Iowa pays the price

CLINTON OLSASKY, Executive Editor | [email protected]

As the 2016 Iowa caucuses grow nearer, students on campus will inevitably be bombarded with more and more surveys, negative campaign ads and presidential debates.

As a result, students will naturally become more familiar with the various presidential candidates and their respective policies. However, one major issue in the presidential race that rarely receives ample media coverage is money – namely, the money that funds these candidates’ campaigns.

Iowa Pays the Price, a non-profit, non-partisan organization, aims to rectify that by spreading increased awareness of the significant role that money plays in politics. The organization will be at the Maucker Union from 12:00-5:00 p.m. on Thursday, Sept. 24, where they will be distributing literature and speaking with any interested students, faculty, staff and community members.

According to the organization’s official website, “Iowa Pays the Price supports increasing transparency in campaign finance, accountability for those who break the rules, and increasing participation in our democracy.”

The organization was founded in Iowa under a year ago and is already extremely active in raising awareness towards their cause, especially among young people.

“Younger generations tend to be the most politically involved when it comes to organizing and staying on board with certain issues,” said Jaime Yowler, a 2013 UNI graduate and member of Iowa Pays the Price. “We want to make sure that young people are paying attention to the issues that are surrounding the political sphere at this point in time and really understand the influence of money in politics.”

One such politically aware student is freshman elementary education major Etienne Porras.

“There’s no way to deny that money plays a huge role in politics,” said Porras. “I think that money in politics ought to be on just a small, individual level. When you have these massive companies that contribute so much money to the particular candidate who they approve of, it allows their voice to be far louder than anyone else’s.
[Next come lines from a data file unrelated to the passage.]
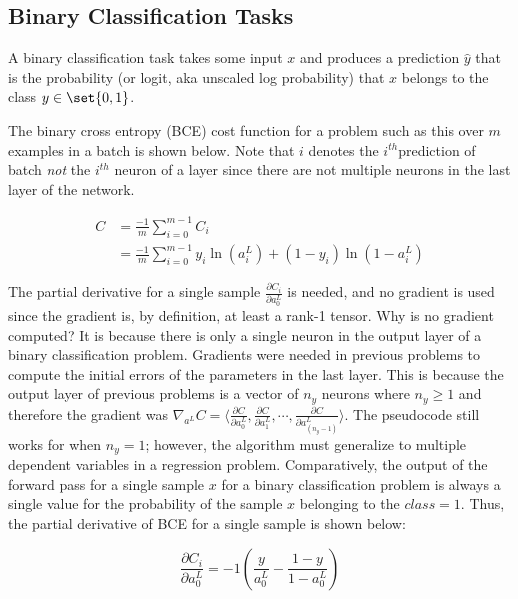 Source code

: \documentclass{article}
\DeclarePairedDelimiter\set\{\}
\begin{document}
\subsection{Binary Classification Tasks}

A binary classification task takes some input $x$ and produces a prediction
$\hat{y}$ that is the probability (or logit, aka unscaled log probability) that
$x$ belongs to the class $y \in \set{0, 1}$.

The binary cross entropy (BCE) cost function for a problem such as this over
$m$ examples in a batch is shown below. Note that $i$ denotes
the $i^{th} $prediction of batch \textit{not} the $i^{th}$ neuron of a layer
since there are not multiple neurons in the last layer of the network.

\begin{equation}
	\begin{aligned}
		C & = \frac{-1}{m} \sum_{i = 0}^{m-1} {C_{i}}                                                     \\
		  & = \frac{-1}{m} \sum_{i = 0}^{m-1}{ y_{i} \ln{(a_{i}^{L})} + (1 - y_{i}) \ln{(1 - a_{i}^{L})}}
	\end{aligned}
\end{equation}

The partial derivative for a single sample $\frac{\partial C_i}{\partial a_{0}^{L}}$
is needed, and no gradient is used
since the gradient is, by definition, at least a rank-1 tensor. Why is no
gradient computed? It is because there is only a single neuron in the output
layer of a binary classification problem. Gradients were needed in previous
problems to compute the initial errors of the parameters in the last layer.
This is because the output layer of previous problems is a vector of $n_y$ neurons
where $n_y \geq 1$ and therefore the gradient was
${\nabla_{a^{L}} C = \langle \frac{\partial C}{\partial a_0^{L}}, \frac{\partial C}{\partial a_1^{L}}, \cdots, \frac{\partial C}{\partial a_{(n_{y} - 1)}^{L}} \rangle}$.
The pseudocode still works for when $n_y = 1$; however, the algorithm must
generalize to multiple dependent variables in a regression problem. Comparatively,
the output of the forward pass for a single sample $x$ for a binary classification
problem is always a single value for the probability of the sample $x$ belonging
to the $class = 1$.
Thus, the partial derivative of BCE for a single sample is shown below:

\begin{equation}
	\frac{\partial C_i}{\partial a_{0}^{L}} = -1(\frac{y}{a_{0}^{L}} - \frac{ 1 - y}{ 1 - a_{0}^{L} })
\end{equation}
\end{document}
And that’s where I think money is starting to poison the democratic process that we, as Americans, pride so well.”

Senior computer science major Jacob Espenscheid shared similar concerns.

“I think that if a politician is paid by Big Business to run, and gets elected,” said Espenscheid, “it is just like electing the owners of the big business.”
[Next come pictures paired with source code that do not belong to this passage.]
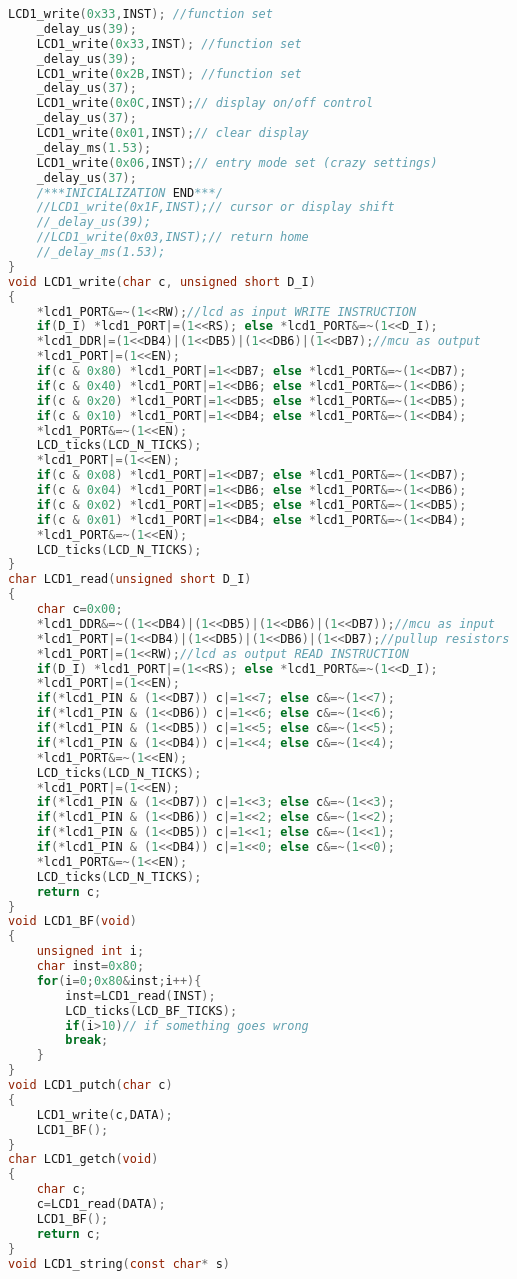 \begin{lstlisting}[language=C, caption={lcd.c}, label=lcd-c, captionpos=b]
	LCD1_write(0x33,INST); //function set
	_delay_us(39);
	LCD1_write(0x33,INST); //function set
	_delay_us(39);
	LCD1_write(0x2B,INST); //function set
	_delay_us(37);
	LCD1_write(0x0C,INST);// display on/off control
	_delay_us(37);
	LCD1_write(0x01,INST);// clear display
	_delay_ms(1.53);
	LCD1_write(0x06,INST);// entry mode set (crazy settings)
	_delay_us(37);
	/***INICIALIZATION END***/
	//LCD1_write(0x1F,INST);// cursor or display shift
	//_delay_us(39);
	//LCD1_write(0x03,INST);// return home
	//_delay_ms(1.53);
}
void LCD1_write(char c, unsigned short D_I)
{
	*lcd1_PORT&=~(1<<RW);//lcd as input WRITE INSTRUCTION
	if(D_I) *lcd1_PORT|=(1<<RS); else *lcd1_PORT&=~(1<<D_I);
	*lcd1_DDR|=(1<<DB4)|(1<<DB5)|(1<<DB6)|(1<<DB7);//mcu as output
	*lcd1_PORT|=(1<<EN);
	if(c & 0x80) *lcd1_PORT|=1<<DB7; else *lcd1_PORT&=~(1<<DB7);
	if(c & 0x40) *lcd1_PORT|=1<<DB6; else *lcd1_PORT&=~(1<<DB6);
	if(c & 0x20) *lcd1_PORT|=1<<DB5; else *lcd1_PORT&=~(1<<DB5);
	if(c & 0x10) *lcd1_PORT|=1<<DB4; else *lcd1_PORT&=~(1<<DB4);
	*lcd1_PORT&=~(1<<EN);
	LCD_ticks(LCD_N_TICKS);
	*lcd1_PORT|=(1<<EN);
	if(c & 0x08) *lcd1_PORT|=1<<DB7; else *lcd1_PORT&=~(1<<DB7);
	if(c & 0x04) *lcd1_PORT|=1<<DB6; else *lcd1_PORT&=~(1<<DB6);
	if(c & 0x02) *lcd1_PORT|=1<<DB5; else *lcd1_PORT&=~(1<<DB5);
	if(c & 0x01) *lcd1_PORT|=1<<DB4; else *lcd1_PORT&=~(1<<DB4);
	*lcd1_PORT&=~(1<<EN);
	LCD_ticks(LCD_N_TICKS);
}
char LCD1_read(unsigned short D_I)
{
	char c=0x00;
	*lcd1_DDR&=~((1<<DB4)|(1<<DB5)|(1<<DB6)|(1<<DB7));//mcu as input
	*lcd1_PORT|=(1<<DB4)|(1<<DB5)|(1<<DB6)|(1<<DB7);//pullup resistors
	*lcd1_PORT|=(1<<RW);//lcd as output READ INSTRUCTION
	if(D_I) *lcd1_PORT|=(1<<RS); else *lcd1_PORT&=~(1<<D_I);
	*lcd1_PORT|=(1<<EN);
	if(*lcd1_PIN & (1<<DB7)) c|=1<<7; else c&=~(1<<7);
	if(*lcd1_PIN & (1<<DB6)) c|=1<<6; else c&=~(1<<6);
	if(*lcd1_PIN & (1<<DB5)) c|=1<<5; else c&=~(1<<5);
	if(*lcd1_PIN & (1<<DB4)) c|=1<<4; else c&=~(1<<4);
	*lcd1_PORT&=~(1<<EN);
	LCD_ticks(LCD_N_TICKS);
	*lcd1_PORT|=(1<<EN);
	if(*lcd1_PIN & (1<<DB7)) c|=1<<3; else c&=~(1<<3);
	if(*lcd1_PIN & (1<<DB6)) c|=1<<2; else c&=~(1<<2);
	if(*lcd1_PIN & (1<<DB5)) c|=1<<1; else c&=~(1<<1);
	if(*lcd1_PIN & (1<<DB4)) c|=1<<0; else c&=~(1<<0);
	*lcd1_PORT&=~(1<<EN);
	LCD_ticks(LCD_N_TICKS);
	return c;
}
void LCD1_BF(void)
{
	unsigned int i;
	char inst=0x80;
	for(i=0;0x80&inst;i++){
		inst=LCD1_read(INST);
		LCD_ticks(LCD_BF_TICKS);
		if(i>10)// if something goes wrong
		break;
	}
}
void LCD1_putch(char c)
{
	LCD1_write(c,DATA);
	LCD1_BF();
}
char LCD1_getch(void)
{
	char c;
	c=LCD1_read(DATA);
	LCD1_BF();
	return c;
}
void LCD1_string(const char* s)

\end{lstlisting}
According to Iowa Pays the Price’s website, “Since the Supreme Court’s Citizen’s United decision, the amount of campaign spending in Iowa has exploded, and for the first time ever most of the spending is being done by outside groups rather than candidates.”
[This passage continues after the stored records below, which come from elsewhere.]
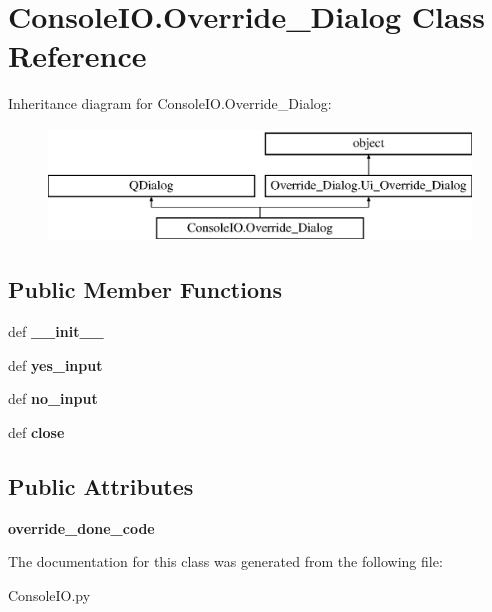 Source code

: \hypertarget{classConsoleIO_1_1Override__Dialog}{\section{Console\-I\-O.\-Override\-\_\-\-Dialog Class Reference}
\label{classConsoleIO_1_1Override__Dialog}
}
Inheritance diagram for Console\-I\-O.\-Override\-\_\-\-Dialog\-:\begin{figure}[H]
\begin{center}
\leavevmode
\includegraphics[height=3.000000cm]{classConsoleIO_1_1Override__Dialog}
\end{center}
\end{figure}
\subsection*{Public Member Functions}
\begin{DoxyCompactItemize}
\item 
\hypertarget{classConsoleIO_1_1Override__Dialog_aa15cd0546885e3d9943018d155a7538f}{def {\bfseries \-\_\-\-\_\-init\-\_\-\-\_\-}}\label{classConsoleIO_1_1Override__Dialog_aa15cd0546885e3d9943018d155a7538f}

\item 
\hypertarget{classConsoleIO_1_1Override__Dialog_a6afe1bfec98f696850eae66a89a9b312}{def {\bfseries yes\-\_\-input}}\label{classConsoleIO_1_1Override__Dialog_a6afe1bfec98f696850eae66a89a9b312}

\item 
\hypertarget{classConsoleIO_1_1Override__Dialog_a5c5aa5c0030a6820a900f3217309a91c}{def {\bfseries no\-\_\-input}}\label{classConsoleIO_1_1Override__Dialog_a5c5aa5c0030a6820a900f3217309a91c}

\item 
\hypertarget{classConsoleIO_1_1Override__Dialog_aeefa5a9c5257908082b0b636cd1692bb}{def {\bfseries close}}\label{classConsoleIO_1_1Override__Dialog_aeefa5a9c5257908082b0b636cd1692bb}

\end{DoxyCompactItemize}
\subsection*{Public Attributes}
\begin{DoxyCompactItemize}
\item 
\hypertarget{classConsoleIO_1_1Override__Dialog_a1a0207cdd4dd354bcf0d382b6e2f0ab9}{{\bfseries override\-\_\-done\-\_\-code}}\label{classConsoleIO_1_1Override__Dialog_a1a0207cdd4dd354bcf0d382b6e2f0ab9}

\end{DoxyCompactItemize}


The documentation for this class was generated from the following file\-:\begin{DoxyCompactItemize}
\item 
Console\-I\-O.\-py\end{DoxyCompactItemize}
Being a non-partisan group, Iowa Pays the Price aims to raise awareness on such relevant issues as outside spending without any major political biases.

Yowler went on to discuss possible plans for the organization to establish a presence on UNI’s campus.

“We met briefly with different organizations on campus, Yowler said, “and we’re kind of using this event as perhaps a launch of getting students on UNI’s campus a little bit more involved and even starting a local chapter or an affiliate of Iowa Pays the Price.”